▸ Required action: Provide only the number of lines in the records below that include "smoothing".

Stored data entries
■ ■ ■ ■ ■
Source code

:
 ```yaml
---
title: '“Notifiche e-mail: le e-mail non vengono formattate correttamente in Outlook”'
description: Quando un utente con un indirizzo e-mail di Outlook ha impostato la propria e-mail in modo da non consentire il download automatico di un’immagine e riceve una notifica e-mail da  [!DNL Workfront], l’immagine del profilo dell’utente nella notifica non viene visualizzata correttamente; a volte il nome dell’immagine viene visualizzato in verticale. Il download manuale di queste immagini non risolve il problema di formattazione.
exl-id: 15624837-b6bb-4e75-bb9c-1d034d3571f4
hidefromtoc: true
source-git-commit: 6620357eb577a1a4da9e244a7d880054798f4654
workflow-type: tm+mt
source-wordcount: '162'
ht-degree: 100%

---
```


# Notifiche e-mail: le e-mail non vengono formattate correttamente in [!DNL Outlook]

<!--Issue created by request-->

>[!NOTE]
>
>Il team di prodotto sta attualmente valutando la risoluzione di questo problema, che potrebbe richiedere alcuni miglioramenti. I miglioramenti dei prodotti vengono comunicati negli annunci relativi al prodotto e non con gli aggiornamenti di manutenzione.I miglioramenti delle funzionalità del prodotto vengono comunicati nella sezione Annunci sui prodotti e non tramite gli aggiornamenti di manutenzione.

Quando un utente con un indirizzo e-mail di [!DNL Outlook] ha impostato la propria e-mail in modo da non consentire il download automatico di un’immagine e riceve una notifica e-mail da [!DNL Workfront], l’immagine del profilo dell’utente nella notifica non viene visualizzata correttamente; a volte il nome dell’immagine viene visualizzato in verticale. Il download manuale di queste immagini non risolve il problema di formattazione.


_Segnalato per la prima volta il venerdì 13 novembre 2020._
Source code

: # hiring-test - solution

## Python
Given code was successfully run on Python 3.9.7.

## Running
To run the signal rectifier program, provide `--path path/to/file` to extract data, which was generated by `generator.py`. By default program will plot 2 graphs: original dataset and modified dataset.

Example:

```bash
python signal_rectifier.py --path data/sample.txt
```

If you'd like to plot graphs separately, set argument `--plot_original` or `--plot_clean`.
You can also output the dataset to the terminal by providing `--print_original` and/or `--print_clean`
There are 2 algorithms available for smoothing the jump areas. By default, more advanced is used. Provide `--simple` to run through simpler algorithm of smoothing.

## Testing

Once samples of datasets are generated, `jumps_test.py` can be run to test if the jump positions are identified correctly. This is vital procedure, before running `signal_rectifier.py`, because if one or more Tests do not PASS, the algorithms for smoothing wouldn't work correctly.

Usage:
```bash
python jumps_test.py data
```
■ ■ ■ ■ ■
▸ Response to this exercise: 2